## Precalculus (6th Edition) Blitzer

We use mathematical induction as follows: Statement ${{S}_{1}}$ is ${{S}_{1}}:4$ We are solving the right side as, \begin{align} & 2n\left( n+1 \right)=2\left( 1 \right)\left( 1+1 \right) \\ & =2\left( 2 \right) \\ & =4 \end{align} This statement shows that ${{S}_{1}}$ is true. Suppose ${{S}_{k}}$ is true.

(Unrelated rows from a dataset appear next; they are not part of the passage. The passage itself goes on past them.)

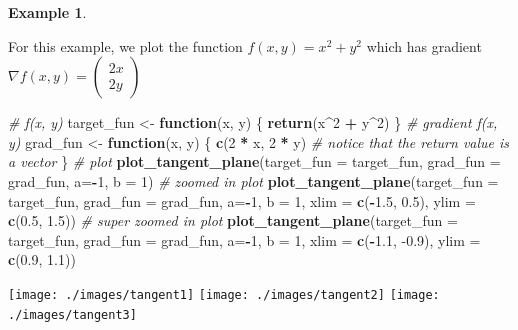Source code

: \documentclass[
]{book}
\newenvironment{Shaded}{\begin{snugshade}}{\end{snugshade}}
\newcommand{\CommentTok}[1]{\textcolor[rgb]{0.56,0.35,0.01}{\textit{#1}}}
\newcommand{\ControlFlowTok}[1]{\textcolor[rgb]{0.13,0.29,0.53}{\textbf{#1}}}
\newcommand{\DataTypeTok}[1]{\textcolor[rgb]{0.13,0.29,0.53}{#1}}
\newcommand{\DecValTok}[1]{\textcolor[rgb]{0.00,0.00,0.81}{#1}}
\newcommand{\FloatTok}[1]{\textcolor[rgb]{0.00,0.00,0.81}{#1}}
\newcommand{\KeywordTok}[1]{\textcolor[rgb]{0.13,0.29,0.53}{\textbf{#1}}}
\newcommand{\NormalTok}[1]{#1}
\newcommand{\OperatorTok}[1]{\textcolor[rgb]{0.81,0.36,0.00}{\textbf{#1}}}
\newcommand{\StringTok}[1]{\textcolor[rgb]{0.31,0.60,0.02}{#1}}
\theoremstyle{definition}
\theoremstyle{definition}
\newtheorem{example}{Example}[chapter]
\theoremstyle{definition}
\theoremstyle{remark}
\begin{document}
\begin{example}
\protect\hypertarget{exm:unlabeled-div-221}{}\label{exm:unlabeled-div-221}

For this example, we plot the function \(f(x, y) = x^2 + y^2\) which has gradient \(\nabla f(x, y) = \begin{pmatrix} 2x \\ 2y\end{pmatrix}\)

\begin{Shaded}
\begin{Highlighting}[]
\CommentTok{# f(x, y)}
\NormalTok{target_fun <-}\StringTok{ }\ControlFlowTok{function}\NormalTok{(x, y) \{}
    \KeywordTok{return}\NormalTok{(x}\OperatorTok{^}\DecValTok{2} \OperatorTok{+}\StringTok{ }\NormalTok{y}\OperatorTok{^}\DecValTok{2}\NormalTok{)}
\NormalTok{\}}
\CommentTok{# gradient f(x, y)}
\NormalTok{grad_fun <-}\StringTok{ }\ControlFlowTok{function}\NormalTok{(x, y) \{}
    \KeywordTok{c}\NormalTok{(}\DecValTok{2} \OperatorTok{*}\StringTok{ }\NormalTok{x, }\DecValTok{2} \OperatorTok{*}\StringTok{ }\NormalTok{y) }\CommentTok{# notice that the return value is a vector}
\NormalTok{\}}
\CommentTok{# plot }
\KeywordTok{plot_tangent_plane}\NormalTok{(}\DataTypeTok{target_fun =}\NormalTok{ target_fun, }\DataTypeTok{grad_fun =}\NormalTok{ grad_fun, }\DataTypeTok{a=}\OperatorTok{-}\DecValTok{1}\NormalTok{, }\DataTypeTok{b =} \DecValTok{1}\NormalTok{)}
\CommentTok{# zoomed in plot}
\KeywordTok{plot_tangent_plane}\NormalTok{(}\DataTypeTok{target_fun =}\NormalTok{ target_fun, }\DataTypeTok{grad_fun =}\NormalTok{ grad_fun, }\DataTypeTok{a=}\OperatorTok{-}\DecValTok{1}\NormalTok{, }\DataTypeTok{b =} \DecValTok{1}\NormalTok{, }\DataTypeTok{xlim =} \KeywordTok{c}\NormalTok{(}\OperatorTok{-}\FloatTok{1.5}\NormalTok{, }\FloatTok{0.5}\NormalTok{), }\DataTypeTok{ylim =} \KeywordTok{c}\NormalTok{(}\FloatTok{0.5}\NormalTok{, }\FloatTok{1.5}\NormalTok{))}
\CommentTok{# super zoomed in plot}
\KeywordTok{plot_tangent_plane}\NormalTok{(}\DataTypeTok{target_fun =}\NormalTok{ target_fun, }\DataTypeTok{grad_fun =}\NormalTok{ grad_fun, }\DataTypeTok{a=}\OperatorTok{-}\DecValTok{1}\NormalTok{, }\DataTypeTok{b =} \DecValTok{1}\NormalTok{, }\DataTypeTok{xlim =} \KeywordTok{c}\NormalTok{(}\OperatorTok{-}\FloatTok{1.1}\NormalTok{, }\FloatTok{-0.9}\NormalTok{), }\DataTypeTok{ylim =} \KeywordTok{c}\NormalTok{(}\FloatTok{0.9}\NormalTok{, }\FloatTok{1.1}\NormalTok{))}
\end{Highlighting}
\end{Shaded}

\texttt{[image: ./images/tangent1]}
\texttt{[image: ./images/tangent2]}
\texttt{[image: ./images/tangent3]}

\end{example}
\end{document}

Using ${{S}_{k}},{{S}_{k+1}}$ from the expression, \begin{align} & {{S}_{k}}:4+8+12+...+4k=2k\left( k+1 \right) \\ & \text{ }=2{{k}^{2}}+2 \\ \end{align} Then we have ${{S}_{k+1}}$ ${{S}_{k+1}}:$ \begin{align} & 4+8+12+...+4\left( k+1 \right)=2\left( k+1 \right)\left( k+1+1 \right) \\ & =2\left( k+1 \right)\left( k+2 \right) \\ & =2\left( {{k}^{2}}+k+2k+2 \right) \\ & =\left( 2{{k}^{2}}+6k+4 \right) \end{align} Solving further \begin{align} & 4+8+12+...+4\left( k+1 \right)=2\left( {{k}^{2}}+3k+1 \right)+2 \\ & =2{{\left( k+1 \right)}^{2}}+2 \end{align} Thus, ${{S}_{k+1}}$ is true. The result ${{S}_{n}}:4+8+12+...+4n=2n\left( n+1 \right)$ is true by mathematical induction. Hence, the provided statement is proved by mathematical induction.